380 Hektar Hutan Bakau Rusak Akibat Tsunami
Sabtu, 16 Apr 2005 17:20 WIB
Banda Aceh - Sedikitnya, 380 ribu hektar hutan bakau (mangrove) rusak akibat tsunami dan penebangan liar di sepanjang pantai Aceh. Dari jumlah kerusakan itu, baru sekitar 150 ribu hektar yang direhabilitasi. "Kerusakan ini berakibat fatal bagi kehidupan warga sekitar pantai yang acap terkena gelombang pasang," ujar Menteri Kehutanan MS Ka'Ban di sela-sela kunjungannya di Desa Lamnga, Aceh Besar, Sabtu (16/4/2005). Kedatangan Kaban ke kawasan ini untuk melihat penanaman kembali bakau di sekitar pantai oleh warga setempat terkait rehabilitasi hutan bakau (mangrove) paska tsunami.

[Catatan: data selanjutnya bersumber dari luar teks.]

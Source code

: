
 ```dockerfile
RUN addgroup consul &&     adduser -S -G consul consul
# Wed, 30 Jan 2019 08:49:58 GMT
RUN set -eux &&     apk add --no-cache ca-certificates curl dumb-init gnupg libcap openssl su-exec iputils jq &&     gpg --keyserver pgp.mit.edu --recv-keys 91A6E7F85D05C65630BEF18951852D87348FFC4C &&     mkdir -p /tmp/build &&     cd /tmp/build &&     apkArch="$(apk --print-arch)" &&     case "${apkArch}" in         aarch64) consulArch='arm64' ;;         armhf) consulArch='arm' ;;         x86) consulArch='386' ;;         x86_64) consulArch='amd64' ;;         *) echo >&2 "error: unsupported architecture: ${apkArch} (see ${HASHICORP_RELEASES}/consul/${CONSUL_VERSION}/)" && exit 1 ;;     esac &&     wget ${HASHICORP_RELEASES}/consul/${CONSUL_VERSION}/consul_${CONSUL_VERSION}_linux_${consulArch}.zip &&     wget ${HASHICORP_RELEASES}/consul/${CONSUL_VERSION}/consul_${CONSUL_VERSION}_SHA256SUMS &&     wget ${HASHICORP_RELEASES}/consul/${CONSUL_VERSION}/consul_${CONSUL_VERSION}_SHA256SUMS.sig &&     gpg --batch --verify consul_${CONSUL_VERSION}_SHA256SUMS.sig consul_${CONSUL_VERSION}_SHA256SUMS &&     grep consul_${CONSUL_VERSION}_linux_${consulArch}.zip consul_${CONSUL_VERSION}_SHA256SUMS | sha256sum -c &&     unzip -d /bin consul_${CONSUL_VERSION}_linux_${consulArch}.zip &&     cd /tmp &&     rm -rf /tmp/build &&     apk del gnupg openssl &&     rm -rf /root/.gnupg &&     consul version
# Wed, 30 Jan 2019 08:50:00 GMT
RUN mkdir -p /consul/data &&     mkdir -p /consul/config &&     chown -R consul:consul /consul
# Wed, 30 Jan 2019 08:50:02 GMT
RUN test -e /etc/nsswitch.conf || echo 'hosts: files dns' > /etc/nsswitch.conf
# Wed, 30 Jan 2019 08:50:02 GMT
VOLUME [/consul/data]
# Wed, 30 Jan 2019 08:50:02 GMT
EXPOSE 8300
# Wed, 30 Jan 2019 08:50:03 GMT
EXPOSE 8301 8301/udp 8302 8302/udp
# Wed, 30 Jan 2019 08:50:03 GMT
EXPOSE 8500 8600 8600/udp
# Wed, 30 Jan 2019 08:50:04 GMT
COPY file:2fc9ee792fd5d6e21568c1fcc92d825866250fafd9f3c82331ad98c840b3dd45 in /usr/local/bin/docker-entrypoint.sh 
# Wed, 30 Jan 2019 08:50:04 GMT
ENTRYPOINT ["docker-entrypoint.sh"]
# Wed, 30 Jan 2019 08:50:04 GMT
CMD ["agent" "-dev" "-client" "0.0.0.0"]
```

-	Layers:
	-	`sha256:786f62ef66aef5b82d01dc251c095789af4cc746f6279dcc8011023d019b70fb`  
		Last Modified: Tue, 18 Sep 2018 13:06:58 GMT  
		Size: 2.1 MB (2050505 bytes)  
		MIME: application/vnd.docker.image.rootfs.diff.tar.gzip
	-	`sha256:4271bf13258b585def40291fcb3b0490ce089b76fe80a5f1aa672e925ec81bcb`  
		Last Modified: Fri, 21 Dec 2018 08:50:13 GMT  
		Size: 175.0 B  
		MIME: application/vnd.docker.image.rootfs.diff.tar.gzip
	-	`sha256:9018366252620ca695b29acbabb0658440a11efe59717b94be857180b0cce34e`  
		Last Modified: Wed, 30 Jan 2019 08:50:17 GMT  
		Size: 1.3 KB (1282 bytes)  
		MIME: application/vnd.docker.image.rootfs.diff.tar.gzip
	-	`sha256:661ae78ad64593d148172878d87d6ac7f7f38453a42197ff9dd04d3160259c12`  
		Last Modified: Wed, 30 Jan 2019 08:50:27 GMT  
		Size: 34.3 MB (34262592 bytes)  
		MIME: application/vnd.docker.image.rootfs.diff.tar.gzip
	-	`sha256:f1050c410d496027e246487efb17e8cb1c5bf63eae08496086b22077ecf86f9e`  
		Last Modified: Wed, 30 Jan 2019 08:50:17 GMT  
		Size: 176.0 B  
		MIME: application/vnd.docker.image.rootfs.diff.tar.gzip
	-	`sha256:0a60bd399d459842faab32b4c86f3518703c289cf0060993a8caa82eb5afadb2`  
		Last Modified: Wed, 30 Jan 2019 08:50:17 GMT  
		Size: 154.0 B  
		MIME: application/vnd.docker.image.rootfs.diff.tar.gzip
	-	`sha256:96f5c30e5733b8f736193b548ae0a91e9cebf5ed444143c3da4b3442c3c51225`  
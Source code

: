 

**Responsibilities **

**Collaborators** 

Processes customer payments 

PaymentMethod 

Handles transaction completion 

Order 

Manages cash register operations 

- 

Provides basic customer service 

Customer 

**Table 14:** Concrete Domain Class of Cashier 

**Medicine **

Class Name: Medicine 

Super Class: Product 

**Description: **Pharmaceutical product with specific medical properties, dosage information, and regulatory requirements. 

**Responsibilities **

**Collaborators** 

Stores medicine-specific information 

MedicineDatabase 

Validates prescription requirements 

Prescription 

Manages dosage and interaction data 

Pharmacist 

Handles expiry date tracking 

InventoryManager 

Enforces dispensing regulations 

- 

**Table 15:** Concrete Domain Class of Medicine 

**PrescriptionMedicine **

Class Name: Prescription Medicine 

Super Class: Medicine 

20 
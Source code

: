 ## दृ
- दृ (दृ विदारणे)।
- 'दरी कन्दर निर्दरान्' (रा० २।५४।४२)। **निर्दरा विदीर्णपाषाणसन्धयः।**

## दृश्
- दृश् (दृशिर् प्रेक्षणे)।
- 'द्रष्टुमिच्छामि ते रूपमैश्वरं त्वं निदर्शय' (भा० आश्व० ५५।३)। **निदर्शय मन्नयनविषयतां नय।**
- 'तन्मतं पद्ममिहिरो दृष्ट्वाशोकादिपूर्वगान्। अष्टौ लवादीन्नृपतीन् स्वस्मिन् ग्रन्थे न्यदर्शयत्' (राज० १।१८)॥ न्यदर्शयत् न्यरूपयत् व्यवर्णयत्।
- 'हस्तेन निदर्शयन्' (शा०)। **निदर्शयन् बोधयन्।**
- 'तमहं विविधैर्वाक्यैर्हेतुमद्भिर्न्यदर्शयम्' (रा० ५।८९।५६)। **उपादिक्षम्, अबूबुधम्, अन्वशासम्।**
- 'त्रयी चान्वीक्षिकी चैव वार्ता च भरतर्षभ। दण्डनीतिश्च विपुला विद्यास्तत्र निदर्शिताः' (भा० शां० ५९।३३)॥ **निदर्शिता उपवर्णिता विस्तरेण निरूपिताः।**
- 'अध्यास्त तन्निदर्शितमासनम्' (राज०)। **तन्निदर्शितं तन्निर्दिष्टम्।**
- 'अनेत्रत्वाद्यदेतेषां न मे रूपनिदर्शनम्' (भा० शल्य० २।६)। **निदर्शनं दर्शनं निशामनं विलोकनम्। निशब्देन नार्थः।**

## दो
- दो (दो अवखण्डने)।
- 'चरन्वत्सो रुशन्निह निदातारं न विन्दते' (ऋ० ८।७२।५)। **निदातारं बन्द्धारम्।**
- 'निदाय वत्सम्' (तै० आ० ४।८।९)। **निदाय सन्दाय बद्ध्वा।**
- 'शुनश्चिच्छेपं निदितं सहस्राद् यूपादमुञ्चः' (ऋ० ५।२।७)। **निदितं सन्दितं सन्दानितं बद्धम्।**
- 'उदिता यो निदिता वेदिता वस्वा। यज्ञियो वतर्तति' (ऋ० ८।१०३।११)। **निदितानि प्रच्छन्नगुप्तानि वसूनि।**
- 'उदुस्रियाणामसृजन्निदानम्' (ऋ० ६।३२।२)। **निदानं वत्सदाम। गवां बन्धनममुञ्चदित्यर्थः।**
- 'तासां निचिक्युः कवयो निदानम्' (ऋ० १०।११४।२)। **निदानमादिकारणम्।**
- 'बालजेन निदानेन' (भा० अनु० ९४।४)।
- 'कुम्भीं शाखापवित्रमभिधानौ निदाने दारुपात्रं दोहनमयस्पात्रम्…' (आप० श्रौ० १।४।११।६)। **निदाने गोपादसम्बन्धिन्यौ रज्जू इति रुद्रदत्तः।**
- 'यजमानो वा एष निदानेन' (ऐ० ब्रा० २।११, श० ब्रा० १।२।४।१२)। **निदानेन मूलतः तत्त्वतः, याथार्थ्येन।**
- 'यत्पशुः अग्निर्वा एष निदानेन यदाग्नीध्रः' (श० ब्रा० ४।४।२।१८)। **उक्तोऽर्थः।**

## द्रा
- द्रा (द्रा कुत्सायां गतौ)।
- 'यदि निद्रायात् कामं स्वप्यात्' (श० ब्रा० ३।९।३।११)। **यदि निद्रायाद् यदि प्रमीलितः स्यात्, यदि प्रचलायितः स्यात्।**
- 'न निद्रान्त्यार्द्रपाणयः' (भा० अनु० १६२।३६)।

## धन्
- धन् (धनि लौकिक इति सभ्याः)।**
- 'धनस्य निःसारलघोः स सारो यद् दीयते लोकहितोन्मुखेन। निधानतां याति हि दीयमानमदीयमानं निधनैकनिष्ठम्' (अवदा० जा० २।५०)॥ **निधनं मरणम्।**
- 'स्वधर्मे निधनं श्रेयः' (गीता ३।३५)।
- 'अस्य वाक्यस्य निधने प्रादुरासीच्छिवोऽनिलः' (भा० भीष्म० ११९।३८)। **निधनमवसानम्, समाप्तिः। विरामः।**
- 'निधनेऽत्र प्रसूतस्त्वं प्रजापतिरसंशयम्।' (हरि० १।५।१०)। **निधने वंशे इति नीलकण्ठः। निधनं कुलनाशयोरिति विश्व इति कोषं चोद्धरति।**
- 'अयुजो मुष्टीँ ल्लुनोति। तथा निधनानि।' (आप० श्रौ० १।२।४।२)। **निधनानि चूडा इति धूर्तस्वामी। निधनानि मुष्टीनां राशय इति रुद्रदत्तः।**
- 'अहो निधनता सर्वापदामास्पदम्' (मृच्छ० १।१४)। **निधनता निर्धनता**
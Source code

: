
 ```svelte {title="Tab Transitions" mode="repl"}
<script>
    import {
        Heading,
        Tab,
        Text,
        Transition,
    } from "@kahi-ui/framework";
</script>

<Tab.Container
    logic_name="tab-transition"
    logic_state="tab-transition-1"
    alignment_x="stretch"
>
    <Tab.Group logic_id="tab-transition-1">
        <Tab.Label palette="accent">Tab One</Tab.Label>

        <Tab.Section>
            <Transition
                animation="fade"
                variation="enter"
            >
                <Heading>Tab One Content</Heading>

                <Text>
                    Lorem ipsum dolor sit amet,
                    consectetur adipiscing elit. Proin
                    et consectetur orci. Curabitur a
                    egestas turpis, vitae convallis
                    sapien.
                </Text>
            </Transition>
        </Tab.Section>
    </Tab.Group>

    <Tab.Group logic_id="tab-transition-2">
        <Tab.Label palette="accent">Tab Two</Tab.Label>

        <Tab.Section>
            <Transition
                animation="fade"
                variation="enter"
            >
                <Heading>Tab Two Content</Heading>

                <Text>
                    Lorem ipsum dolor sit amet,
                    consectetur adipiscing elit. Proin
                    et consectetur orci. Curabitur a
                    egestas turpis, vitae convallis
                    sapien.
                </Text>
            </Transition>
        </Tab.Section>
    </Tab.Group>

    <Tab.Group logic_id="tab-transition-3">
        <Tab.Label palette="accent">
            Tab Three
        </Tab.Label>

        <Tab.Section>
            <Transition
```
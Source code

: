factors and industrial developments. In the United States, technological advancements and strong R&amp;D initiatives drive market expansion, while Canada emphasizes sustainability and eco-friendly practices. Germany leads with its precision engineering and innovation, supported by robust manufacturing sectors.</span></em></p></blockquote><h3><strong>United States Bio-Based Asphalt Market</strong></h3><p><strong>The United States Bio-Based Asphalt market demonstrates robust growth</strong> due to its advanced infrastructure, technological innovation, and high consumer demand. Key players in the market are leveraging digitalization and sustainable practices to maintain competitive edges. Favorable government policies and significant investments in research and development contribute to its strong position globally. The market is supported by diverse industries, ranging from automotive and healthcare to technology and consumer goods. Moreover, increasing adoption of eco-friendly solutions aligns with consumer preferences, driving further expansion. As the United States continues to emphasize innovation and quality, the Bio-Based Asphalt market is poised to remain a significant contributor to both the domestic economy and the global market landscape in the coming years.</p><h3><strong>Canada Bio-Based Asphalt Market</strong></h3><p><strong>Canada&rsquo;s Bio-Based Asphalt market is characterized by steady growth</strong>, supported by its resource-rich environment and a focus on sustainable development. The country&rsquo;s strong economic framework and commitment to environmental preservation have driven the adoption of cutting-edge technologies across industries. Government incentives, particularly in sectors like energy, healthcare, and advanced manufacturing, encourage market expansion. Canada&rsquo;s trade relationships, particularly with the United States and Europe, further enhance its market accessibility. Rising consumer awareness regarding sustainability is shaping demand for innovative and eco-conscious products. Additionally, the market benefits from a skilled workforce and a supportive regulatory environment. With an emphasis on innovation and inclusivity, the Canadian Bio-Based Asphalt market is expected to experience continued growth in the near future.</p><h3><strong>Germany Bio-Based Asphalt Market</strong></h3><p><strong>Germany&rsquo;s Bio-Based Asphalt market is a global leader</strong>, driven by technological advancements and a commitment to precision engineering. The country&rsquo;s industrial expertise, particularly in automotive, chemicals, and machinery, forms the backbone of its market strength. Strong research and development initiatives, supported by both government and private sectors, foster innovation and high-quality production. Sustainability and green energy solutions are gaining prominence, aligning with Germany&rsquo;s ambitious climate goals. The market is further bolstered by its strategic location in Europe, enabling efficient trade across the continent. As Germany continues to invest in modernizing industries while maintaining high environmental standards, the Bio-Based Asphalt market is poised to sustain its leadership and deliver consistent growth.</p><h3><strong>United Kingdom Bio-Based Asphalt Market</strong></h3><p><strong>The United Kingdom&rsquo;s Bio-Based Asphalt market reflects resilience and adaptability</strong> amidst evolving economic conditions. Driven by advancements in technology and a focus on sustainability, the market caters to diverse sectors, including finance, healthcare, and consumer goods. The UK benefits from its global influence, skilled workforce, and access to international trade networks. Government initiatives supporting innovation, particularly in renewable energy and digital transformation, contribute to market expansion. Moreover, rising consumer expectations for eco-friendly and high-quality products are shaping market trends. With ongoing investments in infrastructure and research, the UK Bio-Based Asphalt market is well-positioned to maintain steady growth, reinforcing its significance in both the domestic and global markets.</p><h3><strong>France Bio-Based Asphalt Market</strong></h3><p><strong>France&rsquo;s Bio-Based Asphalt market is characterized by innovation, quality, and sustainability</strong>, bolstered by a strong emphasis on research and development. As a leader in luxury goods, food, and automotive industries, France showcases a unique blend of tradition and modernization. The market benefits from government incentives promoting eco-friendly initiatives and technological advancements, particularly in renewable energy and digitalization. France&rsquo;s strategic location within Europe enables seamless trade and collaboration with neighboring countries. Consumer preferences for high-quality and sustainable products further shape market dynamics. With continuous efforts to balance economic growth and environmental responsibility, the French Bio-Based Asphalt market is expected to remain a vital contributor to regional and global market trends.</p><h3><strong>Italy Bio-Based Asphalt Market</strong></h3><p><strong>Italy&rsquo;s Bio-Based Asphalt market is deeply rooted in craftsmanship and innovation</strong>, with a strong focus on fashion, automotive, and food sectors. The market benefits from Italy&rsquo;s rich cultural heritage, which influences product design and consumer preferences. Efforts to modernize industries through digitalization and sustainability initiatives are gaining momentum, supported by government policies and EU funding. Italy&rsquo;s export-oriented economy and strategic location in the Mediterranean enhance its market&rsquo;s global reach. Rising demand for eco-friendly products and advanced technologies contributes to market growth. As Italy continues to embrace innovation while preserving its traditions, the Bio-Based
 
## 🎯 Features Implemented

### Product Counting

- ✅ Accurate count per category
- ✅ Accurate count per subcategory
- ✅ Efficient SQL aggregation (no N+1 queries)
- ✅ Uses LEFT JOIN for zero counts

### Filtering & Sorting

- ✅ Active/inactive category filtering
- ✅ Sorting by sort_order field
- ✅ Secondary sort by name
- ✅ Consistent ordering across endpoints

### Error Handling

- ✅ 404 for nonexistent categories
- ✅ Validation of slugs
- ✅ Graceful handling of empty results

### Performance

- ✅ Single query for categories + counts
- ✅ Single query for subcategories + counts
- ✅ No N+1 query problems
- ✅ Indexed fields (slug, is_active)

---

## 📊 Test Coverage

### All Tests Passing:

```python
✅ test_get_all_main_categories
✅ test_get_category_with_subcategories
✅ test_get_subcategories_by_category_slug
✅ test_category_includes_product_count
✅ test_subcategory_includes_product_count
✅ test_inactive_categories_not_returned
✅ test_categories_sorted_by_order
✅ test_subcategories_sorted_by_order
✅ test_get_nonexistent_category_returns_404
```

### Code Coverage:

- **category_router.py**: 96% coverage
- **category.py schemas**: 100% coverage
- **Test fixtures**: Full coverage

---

Meski penanaman bakau yang sudah dimulai warga sebelumnya kurang sesuai dengan aturan, tapi usaha warga untuk melakukan rehabilitasi pantai menurutnya harus disambut baik. Pasalnya, warga sudah mulai sadar akan perlunya hutan bakau di sekitar pantai. "Warga sudah mulai melindungi pantai," katanya. Di kawasan ini, sedikitnya warga sudah menanam 300 batang bakau. Sebelumnya, warga di kawasan Peukan Bada juga melakukan penanaman bakau sebanyak 500 batang. Rencananya, warga sekitar pantai di kawasan yang terkena dampak tsunami, akan melakukan penanaman 1.000 lebih batang bakau. Dia juga menambahkan, kerusakan hutan sudah mencapai 6,6 juta hektar atau sekitar 71 persen dari luas hutan yang ada di Indonesia, termasuk hutan bakau.